▸ WHAT YOU SHOULD DO: Omit every picture and output the rest of the records exactly as they are.

Collected data
=== Begin Enclosure ===

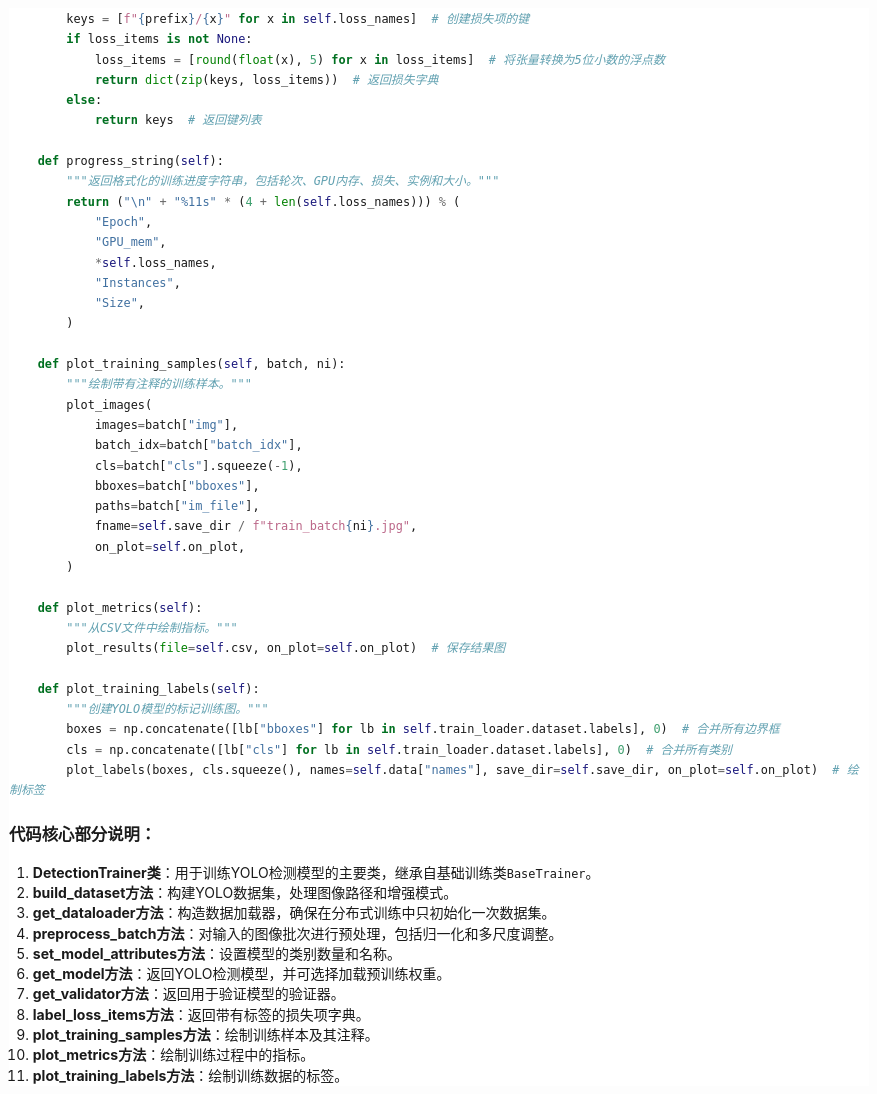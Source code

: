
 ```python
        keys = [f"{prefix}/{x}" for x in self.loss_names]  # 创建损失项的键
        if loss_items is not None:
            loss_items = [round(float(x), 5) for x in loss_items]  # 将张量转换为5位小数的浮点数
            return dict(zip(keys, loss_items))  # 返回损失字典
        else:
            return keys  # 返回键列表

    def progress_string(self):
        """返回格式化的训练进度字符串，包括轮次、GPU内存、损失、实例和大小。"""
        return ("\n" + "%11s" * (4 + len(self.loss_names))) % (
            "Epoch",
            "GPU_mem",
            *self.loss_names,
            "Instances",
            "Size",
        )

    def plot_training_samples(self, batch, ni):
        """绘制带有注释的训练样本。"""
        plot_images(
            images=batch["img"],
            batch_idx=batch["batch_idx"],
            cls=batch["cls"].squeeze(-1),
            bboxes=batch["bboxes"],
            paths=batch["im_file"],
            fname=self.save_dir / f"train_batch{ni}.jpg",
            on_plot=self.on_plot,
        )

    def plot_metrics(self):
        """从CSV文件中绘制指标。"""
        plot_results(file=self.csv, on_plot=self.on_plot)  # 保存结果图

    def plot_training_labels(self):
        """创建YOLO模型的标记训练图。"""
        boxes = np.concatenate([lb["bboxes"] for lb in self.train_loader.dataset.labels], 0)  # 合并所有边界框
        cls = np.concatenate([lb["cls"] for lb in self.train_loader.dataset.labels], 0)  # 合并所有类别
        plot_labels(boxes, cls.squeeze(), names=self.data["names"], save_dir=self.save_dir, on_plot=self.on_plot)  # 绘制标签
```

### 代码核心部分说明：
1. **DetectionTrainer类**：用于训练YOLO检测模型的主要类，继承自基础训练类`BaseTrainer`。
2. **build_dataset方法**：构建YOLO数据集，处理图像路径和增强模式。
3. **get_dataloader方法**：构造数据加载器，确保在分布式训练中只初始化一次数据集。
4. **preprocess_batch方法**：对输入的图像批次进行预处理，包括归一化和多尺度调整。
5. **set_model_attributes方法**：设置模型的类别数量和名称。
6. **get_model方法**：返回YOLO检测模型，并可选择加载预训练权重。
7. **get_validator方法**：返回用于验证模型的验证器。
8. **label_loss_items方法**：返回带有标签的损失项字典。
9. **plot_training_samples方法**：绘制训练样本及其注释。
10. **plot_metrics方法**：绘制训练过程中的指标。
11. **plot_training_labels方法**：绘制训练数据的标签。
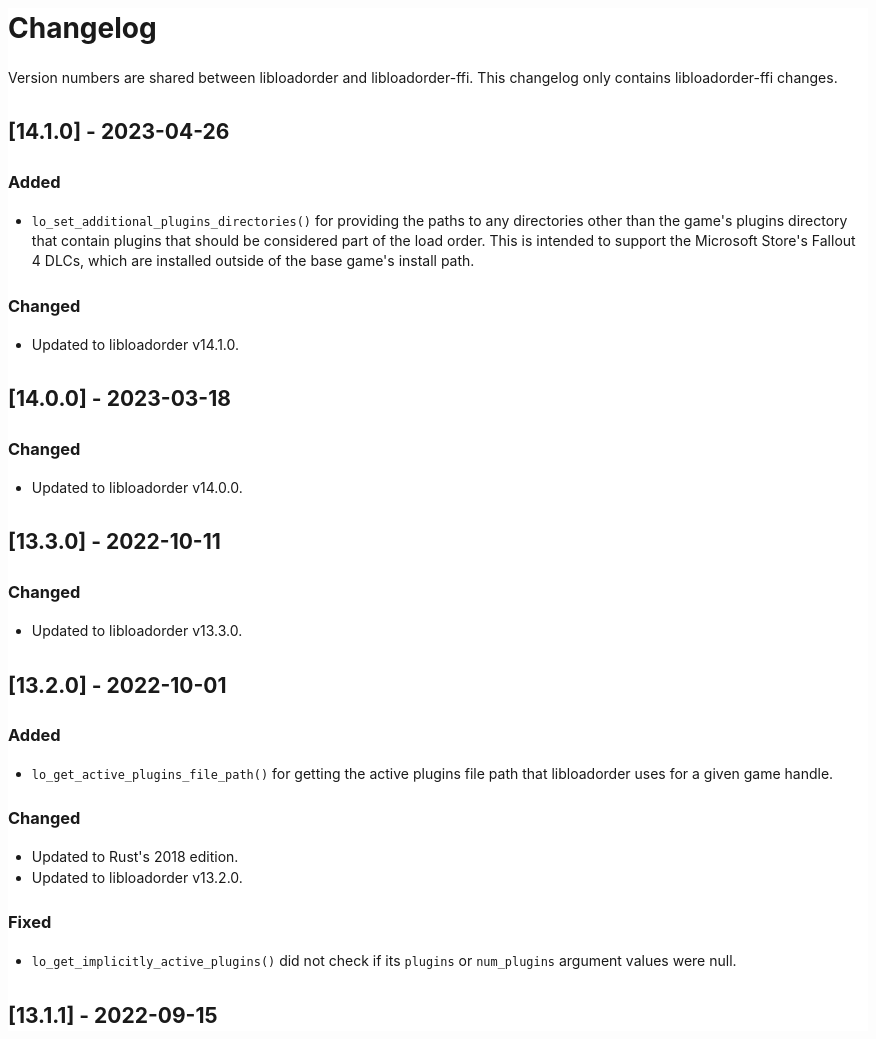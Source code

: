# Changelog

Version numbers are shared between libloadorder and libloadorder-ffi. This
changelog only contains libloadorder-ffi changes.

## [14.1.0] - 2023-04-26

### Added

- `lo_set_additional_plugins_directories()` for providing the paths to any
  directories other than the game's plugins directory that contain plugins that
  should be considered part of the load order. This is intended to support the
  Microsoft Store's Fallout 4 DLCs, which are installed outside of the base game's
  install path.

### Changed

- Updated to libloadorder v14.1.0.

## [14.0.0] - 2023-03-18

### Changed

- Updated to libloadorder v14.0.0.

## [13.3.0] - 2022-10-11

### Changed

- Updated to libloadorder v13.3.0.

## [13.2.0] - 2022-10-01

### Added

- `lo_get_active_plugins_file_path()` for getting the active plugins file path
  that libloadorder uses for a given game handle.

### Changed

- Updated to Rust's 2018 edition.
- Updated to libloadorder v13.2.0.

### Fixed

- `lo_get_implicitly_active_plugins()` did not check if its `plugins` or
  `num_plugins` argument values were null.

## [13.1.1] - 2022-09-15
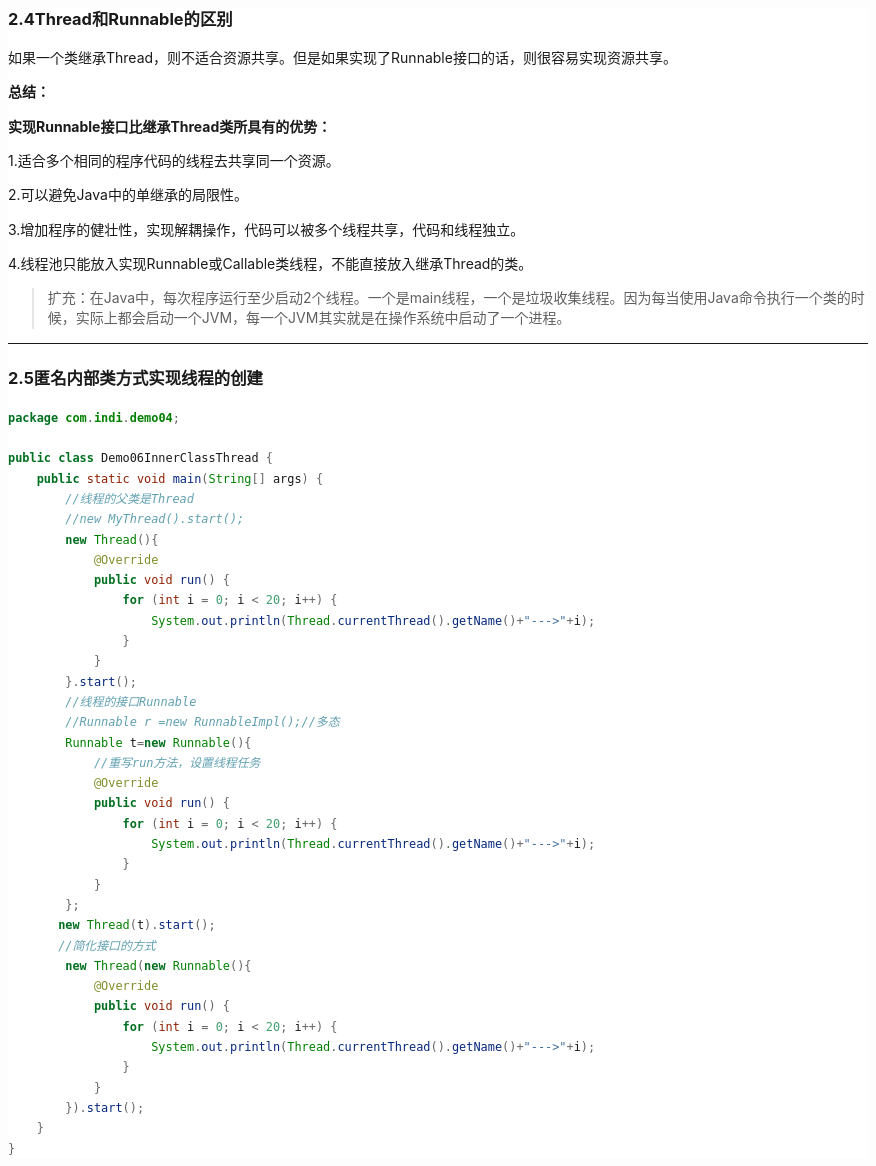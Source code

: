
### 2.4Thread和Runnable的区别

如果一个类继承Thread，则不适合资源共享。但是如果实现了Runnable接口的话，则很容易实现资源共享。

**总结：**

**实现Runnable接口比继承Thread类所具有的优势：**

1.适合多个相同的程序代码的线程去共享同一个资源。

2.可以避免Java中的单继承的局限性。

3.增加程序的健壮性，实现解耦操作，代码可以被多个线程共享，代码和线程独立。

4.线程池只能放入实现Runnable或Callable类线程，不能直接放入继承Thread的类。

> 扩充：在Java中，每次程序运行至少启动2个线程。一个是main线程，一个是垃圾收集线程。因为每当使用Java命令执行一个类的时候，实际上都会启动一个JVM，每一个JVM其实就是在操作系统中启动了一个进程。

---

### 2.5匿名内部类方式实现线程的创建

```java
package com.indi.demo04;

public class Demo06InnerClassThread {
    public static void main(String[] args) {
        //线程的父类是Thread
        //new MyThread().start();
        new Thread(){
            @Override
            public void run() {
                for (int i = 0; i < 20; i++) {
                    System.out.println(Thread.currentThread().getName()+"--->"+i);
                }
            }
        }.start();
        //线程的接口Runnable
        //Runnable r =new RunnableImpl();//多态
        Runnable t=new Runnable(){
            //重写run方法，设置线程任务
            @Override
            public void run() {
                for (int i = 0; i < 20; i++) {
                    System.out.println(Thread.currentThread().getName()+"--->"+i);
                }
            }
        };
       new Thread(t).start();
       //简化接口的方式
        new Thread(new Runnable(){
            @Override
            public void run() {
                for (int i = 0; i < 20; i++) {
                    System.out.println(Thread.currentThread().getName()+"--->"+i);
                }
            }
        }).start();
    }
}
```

=== End Enclosure ===

▸ SOLUTION FOR THIS EXERCISE:
Source code

:
 ```python
        keys = [f"{prefix}/{x}" for x in self.loss_names]  # 创建损失项的键
        if loss_items is not None:
            loss_items = [round(float(x), 5) for x in loss_items]  # 将张量转换为5位小数的浮点数
            return dict(zip(keys, loss_items))  # 返回损失字典
        else:
            return keys  # 返回键列表

    def progress_string(self):
        """返回格式化的训练进度字符串，包括轮次、GPU内存、损失、实例和大小。"""
        return ("\n" + "%11s" * (4 + len(self.loss_names))) % (
            "Epoch",
            "GPU_mem",
            *self.loss_names,
            "Instances",
            "Size",
        )

    def plot_training_samples(self, batch, ni):
        """绘制带有注释的训练样本。"""
        plot_images(
            images=batch["img"],
            batch_idx=batch["batch_idx"],
            cls=batch["cls"].squeeze(-1),
            bboxes=batch["bboxes"],
            paths=batch["im_file"],
            fname=self.save_dir / f"train_batch{ni}.jpg",
            on_plot=self.on_plot,
        )

    def plot_metrics(self):
        """从CSV文件中绘制指标。"""
        plot_results(file=self.csv, on_plot=self.on_plot)  # 保存结果图

    def plot_training_labels(self):
        """创建YOLO模型的标记训练图。"""
        boxes = np.concatenate([lb["bboxes"] for lb in self.train_loader.dataset.labels], 0)  # 合并所有边界框
        cls = np.concatenate([lb["cls"] for lb in self.train_loader.dataset.labels], 0)  # 合并所有类别
        plot_labels(boxes, cls.squeeze(), names=self.data["names"], save_dir=self.save_dir, on_plot=self.on_plot)  # 绘制标签
```

### 代码核心部分说明：
1. **DetectionTrainer类**：用于训练YOLO检测模型的主要类，继承自基础训练类`BaseTrainer`。
2. **build_dataset方法**：构建YOLO数据集，处理图像路径和增强模式。
3. **get_dataloader方法**：构造数据加载器，确保在分布式训练中只初始化一次数据集。
4. **preprocess_batch方法**：对输入的图像批次进行预处理，包括归一化和多尺度调整。
5. **set_model_attributes方法**：设置模型的类别数量和名称。
6. **get_model方法**：返回YOLO检测模型，并可选择加载预训练权重。
7. **get_validator方法**：返回用于验证模型的验证器。
8. **label_loss_items方法**：返回带有标签的损失项字典。
9. **plot_training_samples方法**：绘制训练样本及其注释。
10. **plot_metrics方法**：绘制训练过程中的指标。
11. **plot_training_labels方法**：绘制训练数据的标签。
Source code

:# Changelog

Version numbers are shared between libloadorder and libloadorder-ffi. This
changelog only contains libloadorder-ffi changes.

## [14.1.0] - 2023-04-26

### Added

- `lo_set_additional_plugins_directories()` for providing the paths to any
  directories other than the game's plugins directory that contain plugins that
  should be considered part of the load order. This is intended to support the
  Microsoft Store's Fallout 4 DLCs, which are installed outside of the base game's
  install path.

### Changed

- Updated to libloadorder v14.1.0.

## [14.0.0] - 2023-03-18

### Changed

- Updated to libloadorder v14.0.0.

## [13.3.0] - 2022-10-11

### Changed

- Updated to libloadorder v13.3.0.

## [13.2.0] - 2022-10-01

### Added

- `lo_get_active_plugins_file_path()` for getting the active plugins file path
  that libloadorder uses for a given game handle.

### Changed

- Updated to Rust's 2018 edition.
- Updated to libloadorder v13.2.0.

### Fixed

- `lo_get_implicitly_active_plugins()` did not check if its `plugins` or
  `num_plugins` argument values were null.

## [13.1.1] - 2022-09-15
Source code

:
### 2.4Thread和Runnable的区别

如果一个类继承Thread，则不适合资源共享。但是如果实现了Runnable接口的话，则很容易实现资源共享。

**总结：**

**实现Runnable接口比继承Thread类所具有的优势：**

1.适合多个相同的程序代码的线程去共享同一个资源。

2.可以避免Java中的单继承的局限性。

3.增加程序的健壮性，实现解耦操作，代码可以被多个线程共享，代码和线程独立。

4.线程池只能放入实现Runnable或Callable类线程，不能直接放入继承Thread的类。

> 扩充：在Java中，每次程序运行至少启动2个线程。一个是main线程，一个是垃圾收集线程。因为每当使用Java命令执行一个类的时候，实际上都会启动一个JVM，每一个JVM其实就是在操作系统中启动了一个进程。

---

### 2.5匿名内部类方式实现线程的创建

```java
package com.indi.demo04;

public class Demo06InnerClassThread {
    public static void main(String[] args) {
        //线程的父类是Thread
        //new MyThread().start();
        new Thread(){
            @Override
            public void run() {
                for (int i = 0; i < 20; i++) {
                    System.out.println(Thread.currentThread().getName()+"--->"+i);
                }
            }
        }.start();
        //线程的接口Runnable
        //Runnable r =new RunnableImpl();//多态
        Runnable t=new Runnable(){
            //重写run方法，设置线程任务
            @Override
            public void run() {
                for (int i = 0; i < 20; i++) {
                    System.out.println(Thread.currentThread().getName()+"--->"+i);
                }
            }
        };
       new Thread(t).start();
       //简化接口的方式
        new Thread(new Runnable(){
            @Override
            public void run() {
                for (int i = 0; i < 20; i++) {
                    System.out.println(Thread.currentThread().getName()+"--->"+i);
                }
            }
        }).start();
    }
}
```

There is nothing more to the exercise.